3. **`systemd.timers.cc-app-<appName>-reconcile`** (if `autoUpdate = true`) — fires the reconcile
service on `updateSchedule`.
4. **`sops.secrets.*`** entries for any declared secrets, wired to paths the abra env file
references.
### Per-recipe module (thin wrapper)
Each recipe becomes a file like `apps/ghost.nix`:
```nix
{ mkCcApp, ... }:
mkCcApp {
recipe = "ghost";
healthPath = "/ghost/api/admin/site";
stateful = true;
}
```
An operator's NixOS config imports the recipe module, sets their domain/version, done.
### Health-gated upgrade/rollback
Modelled directly on `cc-ci/runner/warm_reconcile.py`. The reconcile oneshot:
```
read running version (last-good)
fetch latest available version via abra
if running == latest → health-check → update last-good if healthy → exit
if major-version jump → hold + alert, no deploy
record last-good = current
if stateful:
abra app undeploy
abra app snapshot (data volumes)
abra app upgrade → latest
wait for healthPath to return healthOk (up to healthTimeout)
if healthy:
write last-good = latest
if unhealthy:
if stateful: abra app restore snapshot
abra app deploy last-good version
write alert sentinel to /var/lib/coop-cloud/alerts/<appName>.json
```
For stateless apps (e.g. traefik, custom-html) the snapshot/restore steps are skipped — only the
version is rolled back.
### Swarm bootstrap
A `coop-cloud-base.nix` module (imported once by the host, not per-app) handles:
- `virtualisation.docker.enable = true`
- `swarm-init` oneshot (identical to `cc-ci/nix/modules/swarm.nix`)

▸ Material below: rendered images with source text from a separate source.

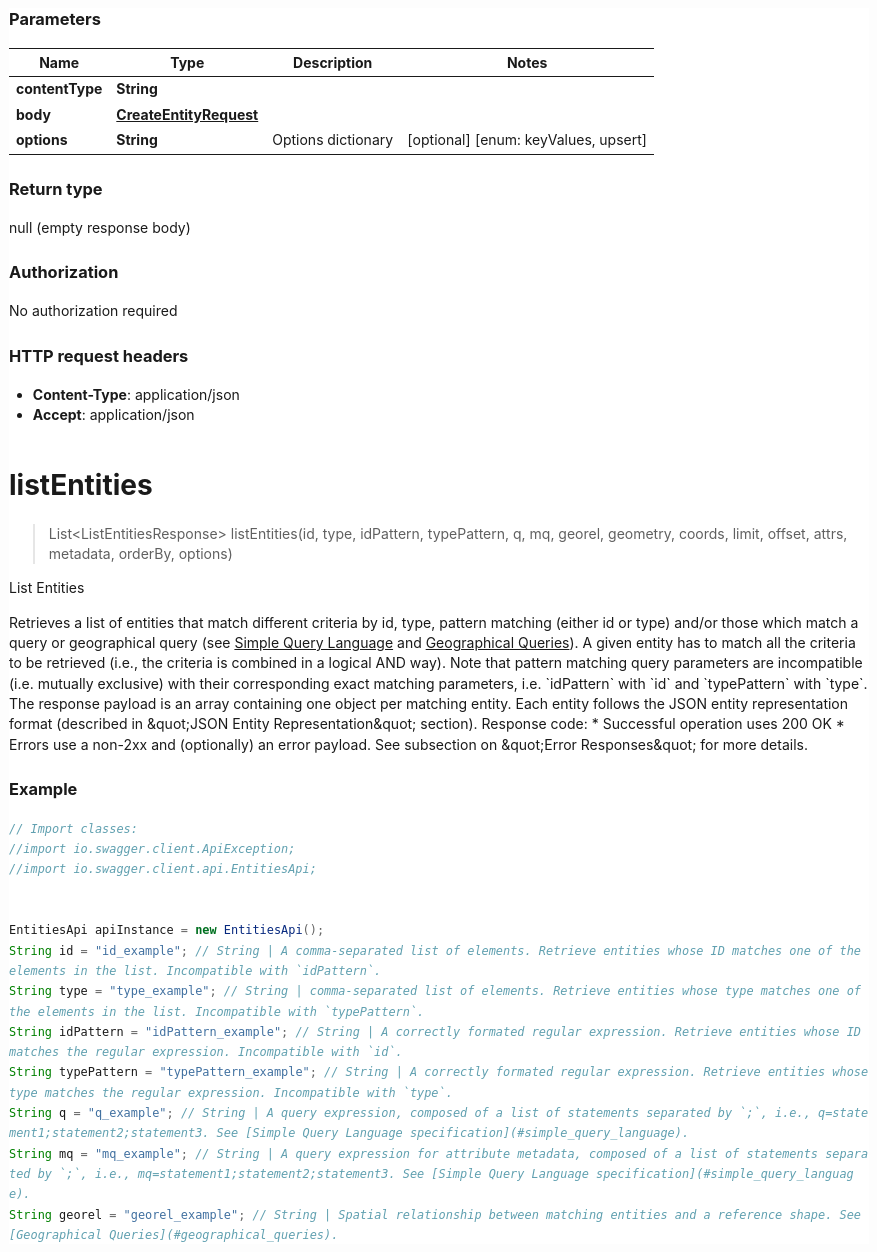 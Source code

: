### Parameters

Name | Type | Description  | Notes
------------- | ------------- | ------------- | -------------
 **contentType** | **String**|  |
 **body** | [**CreateEntityRequest**](CreateEntityRequest.md)|  |
 **options** | **String**| Options dictionary | [optional] [enum: keyValues, upsert]

### Return type

null (empty response body)

### Authorization

No authorization required

### HTTP request headers

 - **Content-Type**: application/json
 - **Accept**: application/json

<a name="listEntities"></a>
# **listEntities**
> List&lt;ListEntitiesResponse&gt; listEntities(id, type, idPattern, typePattern, q, mq, georel, geometry, coords, limit, offset, attrs, metadata, orderBy, options)

List Entities

Retrieves a list of entities that match different criteria by id, type, pattern matching (either id or type) and/or those which match a query or geographical query (see [Simple Query Language](#simple_query_language) and  [Geographical Queries](#geographical_queries)). A given entity has to match all the criteria to be retrieved (i.e., the criteria is combined in a logical AND way). Note that pattern matching query parameters are incompatible (i.e. mutually exclusive) with their corresponding exact matching parameters, i.e. &#x60;idPattern&#x60; with &#x60;id&#x60; and &#x60;typePattern&#x60; with &#x60;type&#x60;. The response payload is an array containing one object per matching entity. Each entity follows the JSON entity representation format (described in \&quot;JSON Entity Representation\&quot; section). Response code: * Successful operation uses 200 OK * Errors use a non-2xx and (optionally) an error payload. See subsection on \&quot;Error Responses\&quot; for   more details.

### Example
```java
// Import classes:
//import io.swagger.client.ApiException;
//import io.swagger.client.api.EntitiesApi;


EntitiesApi apiInstance = new EntitiesApi();
String id = "id_example"; // String | A comma-separated list of elements. Retrieve entities whose ID matches one of the elements in the list. Incompatible with `idPattern`.
String type = "type_example"; // String | comma-separated list of elements. Retrieve entities whose type matches one of the elements in the list. Incompatible with `typePattern`.
String idPattern = "idPattern_example"; // String | A correctly formated regular expression. Retrieve entities whose ID matches the regular expression. Incompatible with `id`.
String typePattern = "typePattern_example"; // String | A correctly formated regular expression. Retrieve entities whose type matches the regular expression. Incompatible with `type`.
String q = "q_example"; // String | A query expression, composed of a list of statements separated by `;`, i.e., q=statement1;statement2;statement3. See [Simple Query Language specification](#simple_query_language).
String mq = "mq_example"; // String | A query expression for attribute metadata, composed of a list of statements separated by `;`, i.e., mq=statement1;statement2;statement3. See [Simple Query Language specification](#simple_query_language).
String georel = "georel_example"; // String | Spatial relationship between matching entities and a reference shape. See [Geographical Queries](#geographical_queries).
``` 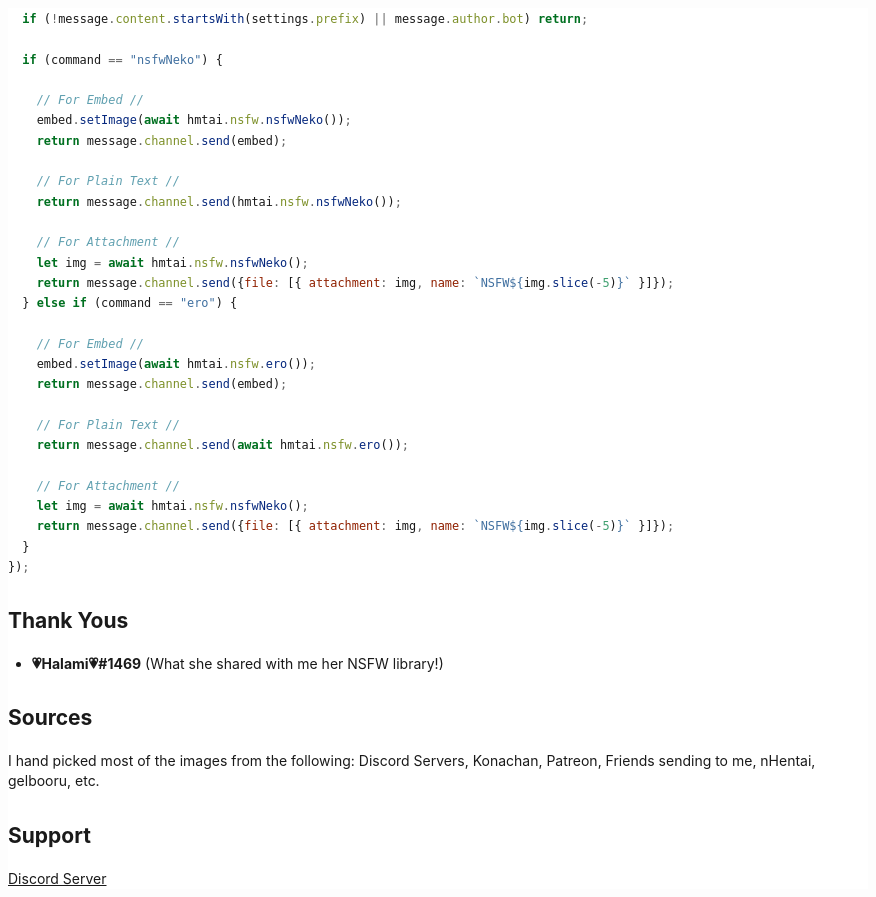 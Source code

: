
 ```javascript
  if (!message.content.startsWith(settings.prefix) || message.author.bot) return;

  if (command == "nsfwNeko") {

    // For Embed //
    embed.setImage(await hmtai.nsfw.nsfwNeko());
    return message.channel.send(embed);

    // For Plain Text //
    return message.channel.send(hmtai.nsfw.nsfwNeko());

    // For Attachment //
    let img = await hmtai.nsfw.nsfwNeko();
    return message.channel.send({file: [{ attachment: img, name: `NSFW${img.slice(-5)}` }]});
  } else if (command == "ero") {

    // For Embed //
    embed.setImage(await hmtai.nsfw.ero());
    return message.channel.send(embed);

    // For Plain Text //
    return message.channel.send(await hmtai.nsfw.ero());

    // For Attachment //
    let img = await hmtai.nsfw.nsfwNeko();
    return message.channel.send({file: [{ attachment: img, name: `NSFW${img.slice(-5)}` }]});
  }
});
```

## Thank Yous
- **💗Halami💗#1469** (What she shared with me her NSFW library!)

## Sources
I hand picked most of the images from the following: Discord Servers, Konachan, Patreon, Friends sending to me, nHentai, gelbooru, etc.

## Support

[Discord Server](https://discord.gg/vJs36ES)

- `deploy-proxy` oneshot for the traefik recipe
All per-app services order after `deploy-proxy.service`.
---
## Secrets model
The cc-ci approach is sops-nix: secrets live in a git-tracked encrypted `secrets.yaml`, decrypted
at activation by the host's SSH key (age identity). That's the right model for operator use too —
no out-of-band secret drops. Each `mkCcApp` call can declare its secrets:
```nix
secrets = {
db_password = { sopsPath = "ghost_db_password"; };
smtp_password = { sopsPath = "ghost_smtp_password"; };
};
```
The factory generates the `sops.secrets.ghost_db_password` entry and wires the decrypted path into
the abra `.env` file (or a swarm secret, depending on how the recipe reads it).
---
## Open questions
1. **Abra state vs Nix store.** Abra manages its own state in `~/.abra/apps/`. The Nix module
writes `.env` files there at deploy time. This is slightly un-Nix (mutable state outside the
store), but it's how `cc-ci` works today and it's fine for single-node operators.
2. **Version pinning vs autoUpdate.** If `autoUpdate = false`, the operator pins a version in their
NixOS config and upgrades by bumping the string and running `nixos-rebuild switch`. Clean model.
If `autoUpdate = true`, the reconciler diverges from the declared version — the Nix config
becomes the floor ("at least this version") rather than the exact pin. Worth documenting this
tension.
3. **Recipe flake vs per-operator flake.** Two distribution models:
- A single public `coop-cloud-nix` flake with all 18 recipes, operators add it as an input.
- Operators fork/extend. Probably start with option A; per-recipe modules stay thin enough that
forks are easy.
4. **Recipes without a clean health endpoint.** Some apps (mumble, mailu) don't have a simple
HTTP health path. The `healthPath = null` case would skip the gate and just wait for the swarm
service to stabilise — weaker but still useful.
5. **Relationship to Co-op Cloud upstream.** This is a parallel deployment interface for the same
recipes, not a fork. Recipe compose.yml files stay upstream. The flake just wraps them. Worth
coordinating with the Co-op Cloud maintainers rather than building in isolation.
---
## Recipes to cover (the 18 maintained)
bluesky-pds, cryptpad, custom-html, custom-html-tiny, discourse, ghost, hedgedoc, immich,
keycloak, lasuite-docs, lasuite-drive, lasuite-meet, mailu, matrix-synapse, mattermost-lts,
mumble, n8n, plausible, uptime-kuma.
Notable gaps vs nixpkgs native modules: ghost (no nixpkgs module), mailu (no nixpkgs module).
The rest have native modules but the container-isolation argument still applies.